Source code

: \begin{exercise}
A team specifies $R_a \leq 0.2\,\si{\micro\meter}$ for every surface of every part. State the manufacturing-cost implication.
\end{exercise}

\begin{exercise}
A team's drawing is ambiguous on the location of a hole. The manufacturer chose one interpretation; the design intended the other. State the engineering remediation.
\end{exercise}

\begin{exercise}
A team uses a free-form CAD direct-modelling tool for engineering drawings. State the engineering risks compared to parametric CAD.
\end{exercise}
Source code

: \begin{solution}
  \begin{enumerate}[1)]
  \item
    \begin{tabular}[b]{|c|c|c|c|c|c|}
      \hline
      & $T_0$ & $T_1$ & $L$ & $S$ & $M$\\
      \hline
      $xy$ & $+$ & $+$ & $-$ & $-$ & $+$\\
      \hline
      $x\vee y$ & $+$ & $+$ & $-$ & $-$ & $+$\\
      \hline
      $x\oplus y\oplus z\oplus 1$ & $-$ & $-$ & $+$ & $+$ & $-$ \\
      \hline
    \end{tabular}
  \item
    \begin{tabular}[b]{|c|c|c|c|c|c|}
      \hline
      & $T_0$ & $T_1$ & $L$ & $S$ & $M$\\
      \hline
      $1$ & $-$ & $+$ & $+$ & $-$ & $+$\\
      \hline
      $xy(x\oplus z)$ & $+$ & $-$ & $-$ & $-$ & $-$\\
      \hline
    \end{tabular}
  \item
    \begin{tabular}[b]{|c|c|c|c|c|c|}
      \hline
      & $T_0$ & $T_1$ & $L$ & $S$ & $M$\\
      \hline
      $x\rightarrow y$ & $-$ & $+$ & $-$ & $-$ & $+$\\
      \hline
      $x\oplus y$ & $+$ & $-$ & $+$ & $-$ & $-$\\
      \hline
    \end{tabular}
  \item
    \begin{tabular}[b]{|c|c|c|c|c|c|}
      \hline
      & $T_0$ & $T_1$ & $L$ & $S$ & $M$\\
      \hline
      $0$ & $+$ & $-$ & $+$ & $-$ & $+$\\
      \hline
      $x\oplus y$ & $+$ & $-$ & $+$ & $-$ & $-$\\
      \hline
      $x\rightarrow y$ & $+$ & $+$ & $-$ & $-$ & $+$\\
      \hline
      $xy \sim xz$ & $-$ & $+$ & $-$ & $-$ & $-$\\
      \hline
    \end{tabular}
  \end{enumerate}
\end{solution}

§ WORK REQUIRED: Taking the entries above, please repeat each one exactly.

§ RESPONSE AREA:
Source code

: \begin{exercise}
A team specifies $R_a \leq 0.2\,\si{\micro\meter}$ for every surface of every part. State the manufacturing-cost implication.
\end{exercise}

\begin{exercise}
A team's drawing is ambiguous on the location of a hole. The manufacturer chose one interpretation; the design intended the other. State the engineering remediation.
\end{exercise}

\begin{exercise}
A team uses a free-form CAD direct-modelling tool for engineering drawings. State the engineering risks compared to parametric CAD.
\end{exercise}
Source code

: \begin{solution}
  \begin{enumerate}[1)]
  \item
    \begin{tabular}[b]{|c|c|c|c|c|c|}
      \hline
      & $T_0$ & $T_1$ & $L$ & $S$ & $M$\\
      \hline
      $xy$ & $+$ & $+$ & $-$ & $-$ & $+$\\
      \hline
      $x\vee y$ & $+$ & $+$ & $-$ & $-$ & $+$\\
      \hline
      $x\oplus y\oplus z\oplus 1$ & $-$ & $-$ & $+$ & $+$ & $-$ \\
      \hline
    \end{tabular}
  \item
    \begin{tabular}[b]{|c|c|c|c|c|c|}
      \hline
      & $T_0$ & $T_1$ & $L$ & $S$ & $M$\\
      \hline
      $1$ & $-$ & $+$ & $+$ & $-$ & $+$\\
      \hline
      $xy(x\oplus z)$ & $+$ & $-$ & $-$ & $-$ & $-$\\
      \hline
    \end{tabular}
  \item
    \begin{tabular}[b]{|c|c|c|c|c|c|}
      \hline
      & $T_0$ & $T_1$ & $L$ & $S$ & $M$\\
      \hline
      $x\rightarrow y$ & $-$ & $+$ & $-$ & $-$ & $+$\\
      \hline
      $x\oplus y$ & $+$ & $-$ & $+$ & $-$ & $-$\\
      \hline
    \end{tabular}
  \item
    \begin{tabular}[b]{|c|c|c|c|c|c|}
      \hline
      & $T_0$ & $T_1$ & $L$ & $S$ & $M$\\
      \hline
      $0$ & $+$ & $-$ & $+$ & $-$ & $+$\\
      \hline
      $x\oplus y$ & $+$ & $-$ & $+$ & $-$ & $-$\\
      \hline
      $x\rightarrow y$ & $+$ & $+$ & $-$ & $-$ & $+$\\
      \hline
      $xy \sim xz$ & $-$ & $+$ & $-$ & $-$ & $-$\\
      \hline
    \end{tabular}
  \end{enumerate}
\end{solution}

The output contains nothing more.